同じように、買いたいものをリストにして毎週書いていけば衝動買いがなくなるし、毎週欠かさず書いていればそれが本当にほしいものなのかどうかがわかる。毎週やりたいことを書いて、できなかったことは来週も書いて、できたことは書かない。できてないけど、やりたくなくなったら書かずにノートを閉じればいい。

毎週、書いて整理し続けることで本当の自分がわかる。特に変化が激しい時期は自分を見失いがちだから、特に効果がある。ある程度書いたノートを見返すと、その時の自分を客観視できる。「このときは読書を頑張らないといけないと思っていたんだ」「この時はドローンがほしかったんだ」「今でもバンジージャンプはやりたいと思ってるな」

整理できない週があってもいいし、かならず土曜日の朝でなくてもいい。大事なことは繰り返し書き続けることだ。

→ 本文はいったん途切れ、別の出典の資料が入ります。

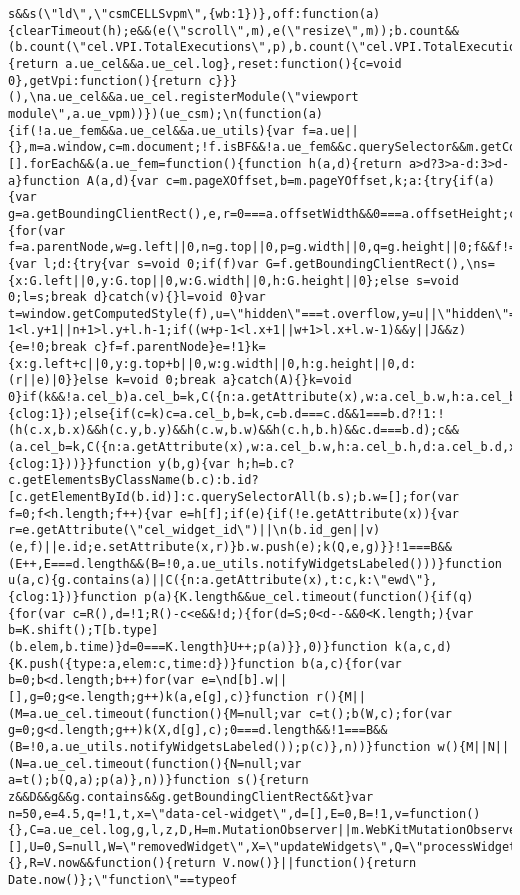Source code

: \documentclass[
]{article}
\begin{document}
\begin{verbatim}
s&&s(\"ld\",\"csmCELLSvpm\",{wb:1})},off:function(a){clearTimeout(h);e&&(e(\"scroll\",m),e(\"resize\",m));b.count&&(b.count(\"cel.VPI.TotalExecutions\",p),b.count(\"cel.VPI.TotalExecutionTime\",u),b.count(\"cel.VPI.AverageExecutionTime\",u/p))},ready:function(){return a.ue_cel&&a.ue_cel.log},reset:function(){c=void 0},getVpi:function(){return c}}}(),\na.ue_cel&&a.ue_cel.registerModule(\"viewport module\",a.ue_vpm))})(ue_csm);\n(function(a){if(!a.ue_fem&&a.ue_cel&&a.ue_utils){var f=a.ue||{},m=a.window,c=m.document;!f.isBF&&!a.ue_fem&&c.querySelector&&m.getComputedStyle&&[].forEach&&(a.ue_fem=function(){function h(a,d){return a>d?3>a-d:3>d-a}function A(a,d){var c=m.pageXOffset,b=m.pageYOffset,k;a:{try{if(a){var g=a.getBoundingClientRect(),e,r=0===a.offsetWidth&&0===a.offsetHeight;c:{for(var f=a.parentNode,w=g.left||0,n=g.top||0,p=g.width||0,q=g.height||0;f&&f!==document.body;){var l;d:{try{var s=void 0;if(f)var G=f.getBoundingClientRect(),\ns={x:G.left||0,y:G.top||0,w:G.width||0,h:G.height||0};else s=void 0;l=s;break d}catch(v){}l=void 0}var t=window.getComputedStyle(f),u=\"hidden\"===t.overflow,y=u||\"hidden\"===t.overflowX,z=u||\"hidden\"===t.overflowY,J=n+q-1<l.y+1||n+1>l.y+l.h-1;if((w+p-1<l.x+1||w+1>l.x+l.w-1)&&y||J&&z){e=!0;break c}f=f.parentNode}e=!1}k={x:g.left+c||0,y:g.top+b||0,w:g.width||0,h:g.height||0,d:(r||e)|0}}else k=void 0;break a}catch(A){}k=void 0}if(k&&!a.cel_b)a.cel_b=k,C({n:a.getAttribute(x),w:a.cel_b.w,h:a.cel_b.h,d:a.cel_b.d,\nx:a.cel_b.x,y:a.cel_b.y,t:d,k:\"ewi\",cl:a.className},{clog:1});else{if(c=k)c=a.cel_b,b=k,c=b.d===c.d&&1===b.d?!1:!(h(c.x,b.x)&&h(c.y,b.y)&&h(c.w,b.w)&&h(c.h,b.h)&&c.d===b.d);c&&(a.cel_b=k,C({n:a.getAttribute(x),w:a.cel_b.w,h:a.cel_b.h,d:a.cel_b.d,x:a.cel_b.x,y:a.cel_b.y,t:d,k:\"ewi\"},{clog:1}))}}function y(b,g){var h;h=b.c?c.getElementsByClassName(b.c):b.id?[c.getElementById(b.id)]:c.querySelectorAll(b.s);b.w=[];for(var f=0;f<h.length;f++){var e=h[f];if(e){if(!e.getAttribute(x)){var r=e.getAttribute(\"cel_widget_id\")||\n(b.id_gen||v)(e,f)||e.id;e.setAttribute(x,r)}b.w.push(e);k(Q,e,g)}}!1===B&&(E++,E===d.length&&(B=!0,a.ue_utils.notifyWidgetsLabeled()))}function u(a,c){g.contains(a)||C({n:a.getAttribute(x),t:c,k:\"ewd\"},{clog:1})}function p(a){K.length&&ue_cel.timeout(function(){if(q){for(var c=R(),d=!1;R()-c<e&&!d;){for(d=S;0<d--&&0<K.length;){var b=K.shift();T[b.type](b.elem,b.time)}d=0===K.length}U++;p(a)}},0)}function k(a,c,d){K.push({type:a,elem:c,time:d})}function b(a,c){for(var b=0;b<d.length;b++)for(var e=\nd[b].w||[],g=0;g<e.length;g++)k(a,e[g],c)}function r(){M||(M=a.ue_cel.timeout(function(){M=null;var c=t();b(W,c);for(var g=0;g<d.length;g++)k(X,d[g],c);0===d.length&&!1===B&&(B=!0,a.ue_utils.notifyWidgetsLabeled());p(c)},n))}function w(){M||N||(N=a.ue_cel.timeout(function(){N=null;var a=t();b(Q,a);p(a)},n))}function s(){return z&&D&&g&&g.contains&&g.getBoundingClientRect&&t}var n=50,e=4.5,q=!1,t,x=\"data-cel-widget\",d=[],E=0,B=!1,v=function(){},C=a.ue_cel.log,g,l,z,D,H=m.MutationObserver||m.WebKitMutationObserver||\nm.MozMutationObserver,I=!!H,F,G,O=\"DOMAttrModified\",L=\"DOMNodeInserted\",J=\"DOMNodeRemoved\",N,M,K=[],U=0,S=null,W=\"removedWidget\",X=\"updateWidgets\",Q=\"processWidget\",T,V=m.performance||{},R=V.now&&function(){return V.now()}||function(){return Date.now()};\"function\"==typeof 
\end{verbatim}
\end{document}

瞬間的に自分を客観視することの重要性は認知されているが、連続性を持って自分を客観視することは意外と少ない。連続性を持って客観視する、とは自分の人生を振り返ると言い換えてもいい。土曜日の朝に振り返れば、日曜日からは一歩進んだところにいる。

芸の時代

文芸、工芸、演芸。アートの時代と言いたいところだがあえて芸と言う。アートと芸では少し意味合いが異なる。アートは数ある芸の中のひとつである。

講談社の『日本語大辞典』で「芸」の項目を引くと、
①うえる。草木をうえる。「園芸」
②わざ。ならいおぼえたわざ。「演芸・技芸・無芸」「芸人・芸能」
③芸術。「学芸・文芸」

となる。芸は意外にも幅が広い。

高度経済成長と大量消費社会を経て人びとの関心はモノからコトに移り始めている。消費の対象が物質から精神に変わった。ブログ、YouTube、インスタ、Tik Tok、その他SNSの内容は次第に芸術よりになってきている。したがってこれからは芸の時代である。

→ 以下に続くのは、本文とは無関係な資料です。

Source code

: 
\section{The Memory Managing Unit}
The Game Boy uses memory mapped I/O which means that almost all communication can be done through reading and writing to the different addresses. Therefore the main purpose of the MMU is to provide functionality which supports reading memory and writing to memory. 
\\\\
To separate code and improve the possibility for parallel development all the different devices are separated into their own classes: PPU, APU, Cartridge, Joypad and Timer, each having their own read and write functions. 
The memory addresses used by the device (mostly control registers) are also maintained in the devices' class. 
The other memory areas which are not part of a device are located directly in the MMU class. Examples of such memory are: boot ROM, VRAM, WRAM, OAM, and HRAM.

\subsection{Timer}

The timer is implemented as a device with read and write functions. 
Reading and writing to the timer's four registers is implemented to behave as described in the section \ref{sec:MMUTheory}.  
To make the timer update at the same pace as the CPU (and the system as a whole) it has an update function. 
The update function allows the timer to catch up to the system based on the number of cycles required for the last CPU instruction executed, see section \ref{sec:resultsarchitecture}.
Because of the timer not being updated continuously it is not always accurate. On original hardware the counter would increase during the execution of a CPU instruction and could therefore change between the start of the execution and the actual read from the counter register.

これまでも芸の時代はあった。最たるものが江戸末期、文化文政時代である。絵画の葛飾北斎安藤広重をはじめとして美術、文学、音楽、芸能などが大きな発展を遂げた。本居宣長の『古事記伝』、杉田玄白の『解体新書』など、国学蘭学といった学問の発達もこの時期である。間違いなくこの時期の人びとは物質ではなく精神を消費していた。

興味深いことに、この時代、町人は活発だったのに対して、中央である幕府の財政はひっ迫し外圧に苦しんでいた。なんだか今の時代そのもののような気もする。

芸の時代は未来永劫続かない。歴史の揺り戻しで、再び芸に日の当たらない時代が来る。しかし向こう何年かは芸が輝く時代である。

月曜日の朝まで忘れる力

小学生のころ、日曜日の夜は心が沈んだ。学校に行くことが憂鬱で、日曜日の夕方から月曜の朝にかけて私のパフォーマンスは著しく落ちた。嫌なことを前にしたとき、同じ状態になるのはいまも変わっていない。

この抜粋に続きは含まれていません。